EXERCISE INSTRUCTIONS. The expected output is every line of the data exactly as shown, minus the images.

WORKING DATA.
+++++
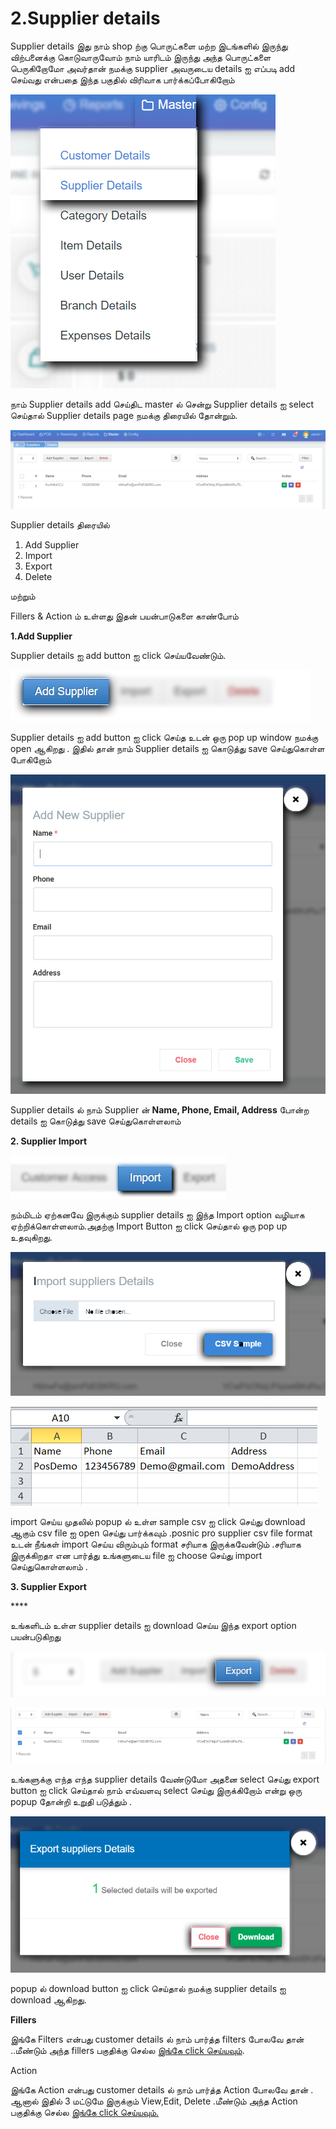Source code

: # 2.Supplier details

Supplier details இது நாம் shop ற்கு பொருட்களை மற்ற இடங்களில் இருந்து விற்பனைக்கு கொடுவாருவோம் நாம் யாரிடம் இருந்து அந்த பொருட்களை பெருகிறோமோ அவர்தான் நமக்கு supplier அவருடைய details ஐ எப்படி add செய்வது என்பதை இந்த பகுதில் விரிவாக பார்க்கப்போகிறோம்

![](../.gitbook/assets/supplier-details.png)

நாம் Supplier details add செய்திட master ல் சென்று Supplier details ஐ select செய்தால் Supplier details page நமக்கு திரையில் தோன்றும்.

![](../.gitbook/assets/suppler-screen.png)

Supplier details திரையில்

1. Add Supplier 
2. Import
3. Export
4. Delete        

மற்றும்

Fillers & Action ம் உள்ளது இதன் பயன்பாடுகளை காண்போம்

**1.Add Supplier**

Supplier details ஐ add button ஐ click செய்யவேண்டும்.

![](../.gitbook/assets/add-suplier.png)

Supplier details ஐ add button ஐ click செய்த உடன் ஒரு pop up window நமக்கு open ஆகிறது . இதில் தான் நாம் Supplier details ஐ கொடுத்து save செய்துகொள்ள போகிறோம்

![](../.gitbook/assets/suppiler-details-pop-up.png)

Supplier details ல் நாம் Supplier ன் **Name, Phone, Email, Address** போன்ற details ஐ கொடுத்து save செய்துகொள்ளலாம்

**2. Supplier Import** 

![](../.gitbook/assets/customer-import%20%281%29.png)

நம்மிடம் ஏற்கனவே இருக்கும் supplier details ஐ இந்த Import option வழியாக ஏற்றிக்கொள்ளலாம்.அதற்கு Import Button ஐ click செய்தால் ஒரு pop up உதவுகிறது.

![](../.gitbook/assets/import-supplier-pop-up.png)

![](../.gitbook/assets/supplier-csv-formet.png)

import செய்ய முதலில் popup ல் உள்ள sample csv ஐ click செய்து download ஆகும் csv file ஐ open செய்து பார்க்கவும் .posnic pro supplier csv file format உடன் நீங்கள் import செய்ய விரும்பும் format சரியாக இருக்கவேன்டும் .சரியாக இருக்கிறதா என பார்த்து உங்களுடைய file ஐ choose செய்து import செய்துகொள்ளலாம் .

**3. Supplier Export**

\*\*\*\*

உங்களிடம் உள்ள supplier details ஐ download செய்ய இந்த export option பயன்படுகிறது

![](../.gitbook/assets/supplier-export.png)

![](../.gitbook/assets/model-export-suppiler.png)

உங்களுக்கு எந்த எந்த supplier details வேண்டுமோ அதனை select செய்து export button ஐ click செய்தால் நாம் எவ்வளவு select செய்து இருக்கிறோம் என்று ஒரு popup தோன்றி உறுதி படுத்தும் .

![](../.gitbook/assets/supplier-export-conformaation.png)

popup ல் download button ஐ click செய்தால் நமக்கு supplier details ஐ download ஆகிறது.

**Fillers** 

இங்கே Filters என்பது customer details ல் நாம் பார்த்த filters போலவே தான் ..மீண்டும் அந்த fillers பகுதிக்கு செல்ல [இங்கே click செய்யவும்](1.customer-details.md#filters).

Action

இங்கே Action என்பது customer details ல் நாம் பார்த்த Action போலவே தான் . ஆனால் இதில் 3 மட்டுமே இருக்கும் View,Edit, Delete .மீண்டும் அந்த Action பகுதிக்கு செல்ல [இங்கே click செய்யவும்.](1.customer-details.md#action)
+++++
COMPLETED TASK.
Source code

: # 2.Supplier details

Supplier details இது நாம் shop ற்கு பொருட்களை மற்ற இடங்களில் இருந்து விற்பனைக்கு கொடுவாருவோம் நாம் யாரிடம் இருந்து அந்த பொருட்களை பெருகிறோமோ அவர்தான் நமக்கு supplier அவருடைய details ஐ எப்படி add செய்வது என்பதை இந்த பகுதில் விரிவாக பார்க்கப்போகிறோம்

![](../.gitbook/assets/supplier-details.png)

நாம் Supplier details add செய்திட master ல் சென்று Supplier details ஐ select செய்தால் Supplier details page நமக்கு திரையில் தோன்றும்.

![](../.gitbook/assets/suppler-screen.png)

Supplier details திரையில்

1. Add Supplier 
2. Import
3. Export
4. Delete        

மற்றும்

Fillers & Action ம் உள்ளது இதன் பயன்பாடுகளை காண்போம்

**1.Add Supplier**

Supplier details ஐ add button ஐ click செய்யவேண்டும்.

![](../.gitbook/assets/add-suplier.png)

Supplier details ஐ add button ஐ click செய்த உடன் ஒரு pop up window நமக்கு open ஆகிறது . இதில் தான் நாம் Supplier details ஐ கொடுத்து save செய்துகொள்ள போகிறோம்

![](../.gitbook/assets/suppiler-details-pop-up.png)

Supplier details ல் நாம் Supplier ன் **Name, Phone, Email, Address** போன்ற details ஐ கொடுத்து save செய்துகொள்ளலாம்

**2. Supplier Import** 

![](../.gitbook/assets/customer-import%20%281%29.png)

நம்மிடம் ஏற்கனவே இருக்கும் supplier details ஐ இந்த Import option வழியாக ஏற்றிக்கொள்ளலாம்.அதற்கு Import Button ஐ click செய்தால் ஒரு pop up உதவுகிறது.

![](../.gitbook/assets/import-supplier-pop-up.png)

![](../.gitbook/assets/supplier-csv-formet.png)

import செய்ய முதலில் popup ல் உள்ள sample csv ஐ click செய்து download ஆகும் csv file ஐ open செய்து பார்க்கவும் .posnic pro supplier csv file format உடன் நீங்கள் import செய்ய விரும்பும் format சரியாக இருக்கவேன்டும் .சரியாக இருக்கிறதா என பார்த்து உங்களுடைய file ஐ choose செய்து import செய்துகொள்ளலாம் .

**3. Supplier Export**

\*\*\*\*

உங்களிடம் உள்ள supplier details ஐ download செய்ய இந்த export option பயன்படுகிறது

![](../.gitbook/assets/supplier-export.png)

![](../.gitbook/assets/model-export-suppiler.png)

உங்களுக்கு எந்த எந்த supplier details வேண்டுமோ அதனை select செய்து export button ஐ click செய்தால் நாம் எவ்வளவு select செய்து இருக்கிறோம் என்று ஒரு popup தோன்றி உறுதி படுத்தும் .

![](../.gitbook/assets/supplier-export-conformaation.png)

popup ல் download button ஐ click செய்தால் நமக்கு supplier details ஐ download ஆகிறது.

**Fillers** 

இங்கே Filters என்பது customer details ல் நாம் பார்த்த filters போலவே தான் ..மீண்டும் அந்த fillers பகுதிக்கு செல்ல [இங்கே click செய்யவும்](1.customer-details.md#filters).

Action

இங்கே Action என்பது customer details ல் நாம் பார்த்த Action போலவே தான் . ஆனால் இதில் 3 மட்டுமே இருக்கும் View,Edit, Delete .மீண்டும் அந்த Action பகுதிக்கு செல்ல [இங்கே click செய்யவும்.](1.customer-details.md#action)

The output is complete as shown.